Puisque
Flaubert se serait écrié "La Bovary, c'est moi !", pourquoi
Isabelle Flaten ne s'emparerait-elle pas de Charles qui lui, n'est pas Gustave ? Opérant ainsi par la même occasion un malicieux clin d'oeil à toutes les théories du genre et autres polémiques en vogue (un petit trait qui pointait déjà à la lecture de
Triste boomer, son savoureux précédent roman). C'est la liberté suprême de l'écrivain, celle de la littérature tout entière en fait.

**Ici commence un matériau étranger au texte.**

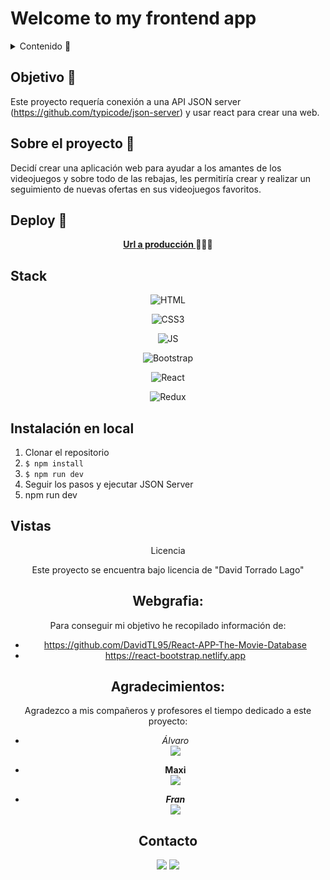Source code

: # Welcome to my frontend app  

<details>
  <summary>Contenido 📝</summary>
  <ol>
    <li><a href="#objetivo-🎯">Objetivo</a></li>
    <li><a href="#sobre-el-proyecto-🔎">Sobre el proyecto</a></li>
    <li><a href="#deploy-🚀">Deploy</a></li>
    <li><a href="#stack">Stack</a></li>
    <li><a href="#instalación-en-local">Instalación</a></li>
    <li><a href="#vistas">Vistas</a></li>
    <li><a href="#licencia">Licencia</a></li>
    <li><a href="#webgrafia">Webgrafia</a></li>
    <li><a href="#agradecimientos">Agradecimientos</a></li>
    <li><a href="#contacto">Contacto</a></li>
  </ol>
</details>

## Objetivo 🎯
Este proyecto requería conexión a una API JSON server (https://github.com/typicode/json-server) y usar react para crear una web.

## Sobre el proyecto 🔎
Decidí crear una aplicación web para ayudar a los amantes de los videojuegos y sobre todo de las rebajas, les permitiría crear y realizar un seguimiento de nuevas ofertas en sus videojuegos favoritos.   
  
## Deploy 🚀
<div align="center">
    <a href="https://react-steam-nine.vercel.app"><strong>Url a producción </strong></a>🚀🚀🚀
</div>

## Stack
<div align="center">

  ![HTML](https://github.com/DavidTL95/React-APP-The-Movie-Database/assets/134488502/5fe1620d-3d3a-4268-bf8b-fccc67fe857e)
  
  ![CSS3](https://github.com/DavidTL95/React-APP-The-Movie-Database/assets/134488502/e7c03987-ec35-4309-8f28-44bcf60ae731)
  
  ![JS](https://github.com/DavidTL95/React-APP-The-Movie-Database/assets/134488502/19cae437-7fea-4710-a31b-e2da72325050)
  
  ![Bootstrap](https://github.com/DavidTL95/React-APP-The-Movie-Database/assets/134488502/b53ea6ed-1fc7-40d1-afbc-e51c78a31e45)
  
  ![React](https://github.com/DavidTL95/React-APP-The-Movie-Database/assets/134488502/3964546f-171c-4d5d-bde0-e552ba53280d)
  
  ![Redux](https://github.com/DavidTL95/React-APP-The-Movie-Database/assets/134488502/ca286e09-0b1e-484c-95e2-c208935db81f)

</div>

## Instalación en local
1. Clonar el repositorio
2. ` $ npm install `
3. ``` $ npm run dev ```
4. Seguir los pasos y ejecutar JSON Server
5. npm run dev

## Vistas
<div align="center" justify="center>
Home
![2023-08-13 18-08-08](https://github.com/DavidTL95/ReactSteam/assets/134488502/f3b5c6de-fbf1-4d67-b3cc-93dc74c02296)
Búsqueda
![2023-08-13 18-08-21](https://github.com/DavidTL95/ReactSteam/assets/134488502/0118272f-7021-4188-90e6-4d47e867d1da)
Register
![2023-08-13 18-09-18](https://github.com/DavidTL95/ReactSteam/assets/134488502/478b0a38-d6f9-4c51-9de8-e63ad98ea98f)
Login
![2023-08-13 18-08-35](https://github.com/DavidTL95/ReactSteam/assets/134488502/b19422fd-2e3e-4309-86ab-fedf41f41ca2)
Profile
![2023-08-13 18-09-06](https://github.com/DavidTL95/ReactSteam/assets/134488502/9f8ee434-b451-4fe2-8ca7-3b5159fd7f2c)
Admin
![2023-08-13 18-10-09](https://github.com/DavidTL95/ReactSteam/assets/134488502/5aec7686-01f2-47cf-ad41-01dbfb19ccf4)
Favoritos
![2023-08-13 18-08-51](https://github.com/DavidTL95/ReactSteam/assets/134488502/682f37f5-8dd8-427c-b415-203b05212ebe)

</div>

## Licencia
Este proyecto se encuentra bajo licencia de "David Torrado Lago"

## Webgrafia:
Para conseguir mi objetivo he recopilado información de:
- https://github.com/DavidTL95/React-APP-The-Movie-Database
- https://react-bootstrap.netlify.app

## Agradecimientos:

Agradezco a mis compañeros y profesores el tiempo dedicado a este proyecto:

- *Álvaro*  
<a href="https://github.com/Roekan" target="_blank"><img src="https://img.shields.io/badge/github-24292F?style=for-the-badge&logo=github&logoColor=white" target="_blank"></a> 

- **Maxi**  
<a href="https://www.github.com/MaxiChavez" target="_blank"><img src="https://img.shields.io/badge/github-24292F?style=for-the-badge&logo=github&logoColor=red" target="_blank"></a>

- ***Fran***  
<a href="https://www.github.com/friquelmesori" target="_blank"><img src="https://img.shields.io/badge/github-24292F?style=for-the-badge&logo=github&logoColor=green" target="_blank"></a> 

## Contacto

<a href = "mailto:david.torrado95@gmail.com"><img src="https://img.shields.io/badge/Gmail-C6362C?style=for-the-badge&logo=gmail&logoColor=white" target="_blank"></a>
<a href="https://www.linkedin.com/in/david-torrado-4b08121a6/" target="_blank"><img src="https://img.shields.io/badge/-LinkedIn-%230077B5?style=for-the-badge&logo=linkedin&logoColor=white" target="_blank"></a> 
</p>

Quel lecteur n'a pas rêvé de retoucher un peu une histoire, de changer la fin ou d'en savoir plus sur un personnage trop peu développé à son goût ? L'exercice auquel se livre
Isabelle Flaten n'est pas une réécriture mais plutôt un changement d'angle ; là où
Flaubert précipitait son lecteur dans les pensées (torturées) d'Emma, l'autrice entreprend d'éclairer celles de Charles peu épargné par Gustave à l'époque, comme la majeure partie de la joyeuse compagnie provinciale qu'il se faisait un plaisir d'égratigner. Ce n'est pas non plus une entreprise de réhabilitation, juste peut-être un désir né d'une compassion envers cet homme sous influence depuis son plus jeune âge et que l'autrice nous présente comme un individu épris de simplicité, d'harmonie et de tranquillité. Couvé par une mère aigrie par sa propre expérience matrimoniale, marié presque de force à une femme bien plus âgée que lui, poussé à la médecine par des ambitions qui ne sont pas les siennes, sa rencontre avec la jeune Emma lui fait entrevoir une perspective inédite de bonheur et sans doute de maîtrise. La suite, on la connaît si on a lu
Flaubert mais on ne sait rien des sentiments qui traversent cet homme qui peut passer pour faible comme souvent les gentils.
L'écriture d'
Isabelle Flaten, sa façon de manier la langue que j'avais déjà particulièrement appréciée dans
Adelphe réussissent non seulement à faire de cette lecture un vrai plaisir - qui peut donner envie de lire ou relire
Madame Bovary - mais également à chasser toute tentation de comparaison. Il y a du rythme, de la verve, elle tresse habilement les éléments assimilés du roman de
Flaubert notamment les traits de caractère de Charles, cette tendance à s'en remettre au destin, tout en élargissant la focale et en épaississant son personnage. le bonhomme absorbe les chocs, pense parfois à se rebeller et sous la plume empathique de l'autrice entrevoit même la possibilité que l'histoire racontée par
Flaubert n'ait pas tout à voir avec la réalité. Ultime pirouette née du pouvoir suprême de la plume, à condition qu'elle soit de qualité, et c'est bien le cas ici.